This Drone Sees Through Trees!
A look at measuring vegetation penetration for bare earth modeling via UAS LiDAR presented by Indiana Drones
Flying the Ozark Mountains
Let’s fly with Indiana Drones on this most recent installment as he explores the Ozarks to demonstrate the effectiveness of using an unmanned aircraft system with LiDAR to create a bare earth model. The challenge is real as Indiana is tasked with tackling the dense Ozark foliage to determine what lies beneath the tree canopies and brush. Traditional land surveying would have workers walking the forest floor requiring more time, more manpower and more risk of injury. Indiana Drones shows us how to make a bare earth model in record time and with record accuracy from the air. In this video, Indiana showcases the Emlid GNSS receivers, Reigle Minivux and the DJI M-600 to capture and analyze impressive data that can be used for projects such as hydrological mapping or imported into CAD designs by engineering firms.
So, just how does a drone flying with a LiDAR system see through the trees? The answer is rooted in the principle of multiple returns. The analogy Indiana Drones uses in the video is the filtering of the sun through trees and brush until some of the rays finally hit the ground. Another way to picture this is to think of a single pulse from the LiDAR system as a flashlight beam: the beam begins narrowly, hitting just one or two leaves and then the beam broadens as it travels towards the ground, eventually shedding a portion of its light on the bare ground. Once the pulse hits an object, it is reflected back up to the sensor on the LiDAR system and a measurement is recorded. Each time the laser pulse hits an object and reflects back to the LiDAR system is known as a “return”.

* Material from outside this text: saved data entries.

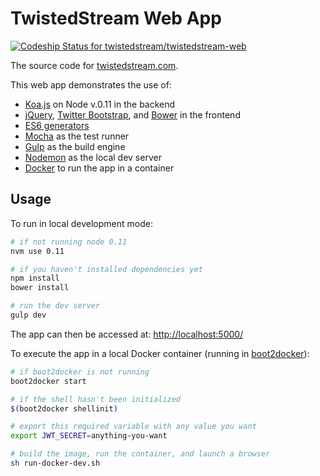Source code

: # TwistedStream Web App

[ ![Codeship Status for twistedstream/twistedstream-web](https://codeship.com/projects/09130800-8429-0132-1ca0-4a95a2d7e957/status?branch=master)](https://codeship.com/projects/58330)

The source code for [twistedstream.com](http://www.twistedstream.com).

This web app demonstrates the use of:

* [Koa.js](http://koajs.com/) on Node v.0.11 in the backend
* [jQuery](http://jquery.com/), [Twitter Bootstrap](https://github.com/twbs/bootstrap), and [Bower](http://bower.io/) in the frontend
* [ES6 generators](https://developer.mozilla.org/en-US/docs/Web/JavaScript/Reference/Statements/function*)
* [Mocha](http://mochajs.org/) as the test runner
* [Gulp](http://gulpjs.com/) as the build engine
* [Nodemon](https://github.com/remy/nodemon) as the local dev server
* [Docker](https://www.docker.com/) to run the app in a container

## Usage

To run in local development mode:

```bash
# if not running node 0.11
nvm use 0.11

# if you haven't installed dependencies yet
npm install
bower install

# run the dev server
gulp dev
```

The app can then be accessed at: [http://localhost:5000/](http://localhost:5000/)

To execute the app in a local Docker container (running in [boot2docker](http://boot2docker.io/)):

```bash
# if boot2docker is not running
boot2docker start

# if the shell hasn't been initialized
$(boot2docker shellinit)

# export this required variable with any value you want
export JWT_SECRET=anything-you-want

# build the image, run the container, and launch a browser
sh run-docker-dev.sh
```
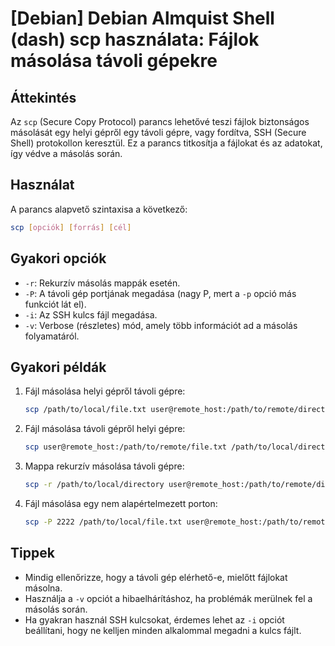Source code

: # [Debian] Debian Almquist Shell (dash) scp használata: Fájlok másolása távoli gépekre

## Áttekintés
Az `scp` (Secure Copy Protocol) parancs lehetővé teszi fájlok biztonságos másolását egy helyi gépről egy távoli gépre, vagy fordítva, SSH (Secure Shell) protokollon keresztül. Ez a parancs titkosítja a fájlokat és az adatokat, így védve a másolás során.

## Használat
A parancs alapvető szintaxisa a következő:

```bash
scp [opciók] [forrás] [cél]
```

## Gyakori opciók
- `-r`: Rekurzív másolás mappák esetén.
- `-P`: A távoli gép portjának megadása (nagy P, mert a `-p` opció más funkciót lát el).
- `-i`: Az SSH kulcs fájl megadása.
- `-v`: Verbose (részletes) mód, amely több információt ad a másolás folyamatáról.

## Gyakori példák
1. Fájl másolása helyi gépről távoli gépre:
   ```bash
   scp /path/to/local/file.txt user@remote_host:/path/to/remote/directory/
   ```

2. Fájl másolása távoli gépről helyi gépre:
   ```bash
   scp user@remote_host:/path/to/remote/file.txt /path/to/local/directory/
   ```

3. Mappa rekurzív másolása távoli gépre:
   ```bash
   scp -r /path/to/local/directory user@remote_host:/path/to/remote/directory/
   ```

4. Fájl másolása egy nem alapértelmezett porton:
   ```bash
   scp -P 2222 /path/to/local/file.txt user@remote_host:/path/to/remote/directory/
   ```

## Tippek
- Mindig ellenőrizze, hogy a távoli gép elérhető-e, mielőtt fájlokat másolna.
- Használja a `-v` opciót a hibaelhárításhoz, ha problémák merülnek fel a másolás során.
- Ha gyakran használ SSH kulcsokat, érdemes lehet az `-i` opciót beállítani, hogy ne kelljen minden alkalommal megadni a kulcs fájlt.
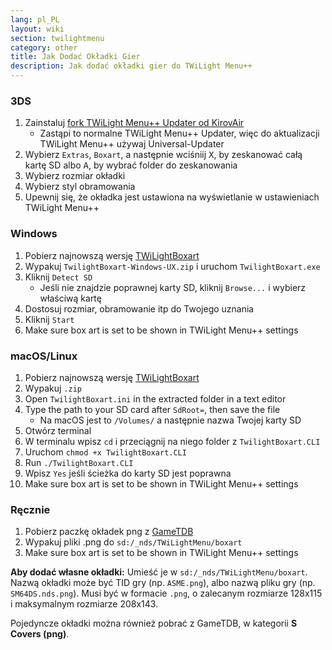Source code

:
 ```yaml
---
lang: pl_PL
layout: wiki
section: twilightmenu
category: other
title: Jak Dodać Okładki Gier
description: Jak dodać okładki gier do TWiLight Menu++
---
```


### 3DS
1. Zainstaluj [fork TWiLight Menu++ Updater od KirovAir](https://github.com/KirovAir/TWiLightMenu-Updater/releases)
   - Zastąpi to normalne TWiLight Menu++ Updater, więc do aktualizacji TWiLight Menu++ używaj Universal-Updater
1. Wybierz `Extras`, `Boxart`, a następnie wciśniij <kbd class="face">X</kbd>, by zeskanować całą kartę SD albo <kbd class="face">A</kbd>, by wybrać folder do zeskanowania
1. Wybierz rozmiar okładki
1. Wybierz styl obramowania
1. Upewnij się, że okładka jest ustawiona na wyświetlanie w ustawieniach TWiLight Menu++

### Windows
1. Pobierz najnowszą wersję [TWiLightBoxart](https://github.com/KirovAir/TwilightBoxart/releases)
1. Wypakuj `TwilightBoxart-Windows-UX.zip` i uruchom `TwilightBoxart.exe`
1. Kliknij `Detect SD`
   - Jeśli nie znajdzie poprawnej karty SD, kliknij `Browse...` i wybierz właściwą kartę
1. Dostosuj rozmiar, obramowanie itp do Twojego uznania
1. Kliknij `Start`
1. Make sure box art is set to be shown in TWiLight Menu++ settings

### macOS/Linux
1. Pobierz najnowszą wersję [TWiLightBoxart](https://github.com/KirovAir/TwilightBoxart/releases)
1. Wypakuj `.zip`
1. Open `TwilightBoxart.ini` in the extracted folder in a text editor
1. Type the path to your SD card after `SdRoot=`, then save the file
   - Na macOS jest to `/Volumes/` a następnie nazwa Twojej karty SD
1. Otwórz terminal
1. W terminalu wpisz `cd` i przeciągnij na niego folder z `TwilightBoxart.CLI`
1. Uruchom `chmod +x TwilightBoxart.CLI`
1. Run `./TwilightBoxart.CLI`
1. Wpisz `Yes` jeśli ścieżka do karty SD jest poprawna
1. Make sure box art is set to be shown in TWiLight Menu++ settings

### Ręcznie
1. Pobierz paczkę okładek png z [GameTDB](https://www.gametdb.com/DS/Downloads#cover_packs)
1. Wypakuj pliki .png do `sd:/_nds/TWiLightMenu/boxart`
1. Make sure box art is set to be shown in TWiLight Menu++ settings

**Aby dodać własne okładki:** Umieść je w `sd:/_nds/TWiLightMenu/boxart`. Nazwą okładki może być TID gry (np. `ASME.png`), albo nazwą pliku gry (np. `SM64DS.nds.png`). Musi być w formacie `.png`, o zalecanym rozmiarze 128x115 i maksymalnym rozmiarze 208x143.

Pojedyncze okładki można również pobrać z GameTDB, w kategorii **S Covers (png)**.
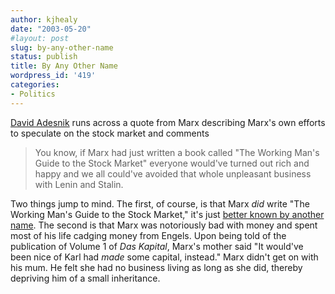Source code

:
 ```yaml
---
author: kjhealy
date: "2003-05-20"
#layout: post
slug: by-any-other-name
status: publish
title: By Any Other Name
wordpress_id: '419'
categories:
- Politics
---
```


[David Adesnik](http://oxblog.blogspot.com/2003_05_18_oxblog_archive.html#94565161 "OxBlog") runs across a quote from Marx describing Marx's own efforts to speculate on the stock market and comments

> You know, if Marx had just written a book called "The Working Man's Guide to the Stock Market" everyone would've turned out rich and happy and we all could've avoided that whole unpleasant business with Lenin and Stalin.

Two things jump to mind. The first, of course, is that Marx *did* write "The Working Man's Guide to the Stock Market," it's just [better known by another name](http://www.amazon.com/exec/obidos/ASIN/%3CMTAmazonASIN%3E/%3CMTAmazonAssociateID%3E/ref=nosim/). The second is that Marx was notoriously bad with money and spent most of his life cadging money from Engels. Upon being told of the publication of Volume 1 of *Das Kapital*, Marx's mother said "It would've been nice of Karl had *made* some capital, instead." Marx didn't get on with his mum. He felt she had no business living as long as she did, thereby depriving him of a small inheritance.
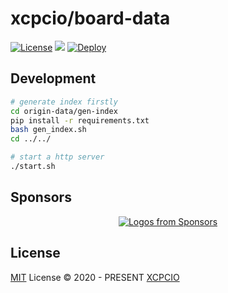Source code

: # xcpcio/board-data

[![License][license-image-mit]][license-link-mit]
![](https://img.shields.io/github/repo-size/XCPCIO/board-data.svg)
[![Deploy](https://github.com/XCPCIO/board-data/actions/workflows/deploy.yml/badge.svg)](https://github.com/XCPCIO/board-data/actions/workflows/deploy.yml)

## Development

```bash
# generate index firstly
cd origin-data/gen-index
pip install -r requirements.txt
bash gen_index.sh
cd ../../

# start a http server
./start.sh
```

## Sponsors

<p align="center">
  <a href="https://github.com/sponsors/Dup4">
    <img src='https://cdn.jsdelivr.net/gh/Dup4/static/sponsors-output/sponsors.svg' alt="Logos from Sponsors" />
  </a>
</p>

## License

[MIT](./LICENSE) License © 2020 - PRESENT [XCPCIO][xcpcio]

[xcpcio]: https://github.com/xcpcio
[license-image-mit]: https://img.shields.io/badge/license-MIT-blue.svg?labelColor=333333
[license-link-mit]: https://mit-license.org/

The LiDAR used in this video emits 100,000 laser pulses per second and each pulse results in up to 5 returns. This means that there are up to 500,000 points of data returned each second during a flight to build an amazingly precise map that includes all levels of the targeted topography such as the tree canopy, water ways, land structures and the desired bare earth model. This level of detailed data collection is unheard of with traditional land survey!